Document images with source code:
※ ※ ※

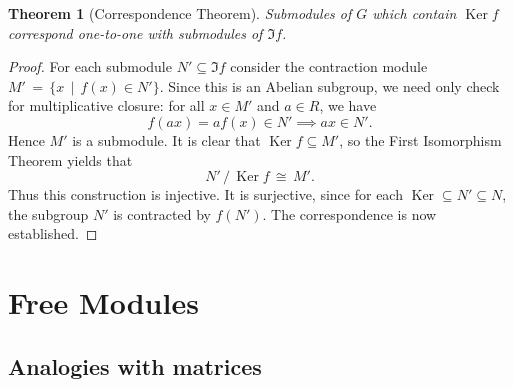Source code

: \documentclass[11pt]{article}
\newtheorem{theorem}{Theorem}
\newcommand{\Ker}{\operatorname{Ker}}
\begin{document}
\begin{adjustwidth}{0.5cm}{}
  \begin{theorem}[Correspondence Theorem]
    Submodules of $G$ which contain $\Ker f$ correspond one-to-one with submodules of $\Im f$.
  \end{theorem}
  \begin{proof}
    For each submodule $N' \subseteq \Im f$ consider the contraction module $M' \, = \, \{ x \, \mid \, f(x) \in N' \}$. Since this is an Abelian subgroup, we need only check for multiplicative closure: for all $x \in M'$ and $a \in R$, we have
    \[
      f(ax) = a f(x) \in N' \implies ax \in N'.
    \]
    Hence $M'$ is a submodule. It is clear that $\Ker f \subseteq M'$, so the First Isomorphism Theorem yields that
    \[
      N' \, / \, \Ker f \, \cong \, M'.
    \]
    Thus this construction is injective. It is surjective, since for each $\Ker \subseteq N' \subseteq N$, the subgroup $N'$ is contracted by $f(N')$. The correspondence is now established.
  \end{proof}
\end{adjustwidth}


\section{Free Modules}


\subsection{Analogies with matrices}
\end{document}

※ ※ ※

■ **Task brief**:
No images belong in the copy. Transcribe every record exactly.

■ **Solution below**:
Source code

: \documentclass[11pt]{article}
\newtheorem{theorem}{Theorem}
\newcommand{\Ker}{\operatorname{Ker}}
\begin{document}
\begin{adjustwidth}{0.5cm}{}
  \begin{theorem}[Correspondence Theorem]
    Submodules of $G$ which contain $\Ker f$ correspond one-to-one with submodules of $\Im f$.
  \end{theorem}
  \begin{proof}
    For each submodule $N' \subseteq \Im f$ consider the contraction module $M' \, = \, \{ x \, \mid \, f(x) \in N' \}$. Since this is an Abelian subgroup, we need only check for multiplicative closure: for all $x \in M'$ and $a \in R$, we have
    \[
      f(ax) = a f(x) \in N' \implies ax \in N'.
    \]
    Hence $M'$ is a submodule. It is clear that $\Ker f \subseteq M'$, so the First Isomorphism Theorem yields that
    \[
      N' \, / \, \Ker f \, \cong \, M'.
    \]
    Thus this construction is injective. It is surjective, since for each $\Ker \subseteq N' \subseteq N$, the subgroup $N'$ is contracted by $f(N')$. The correspondence is now established.
  \end{proof}
\end{adjustwidth}


\section{Free Modules}


\subsection{Analogies with matrices}
\end{document}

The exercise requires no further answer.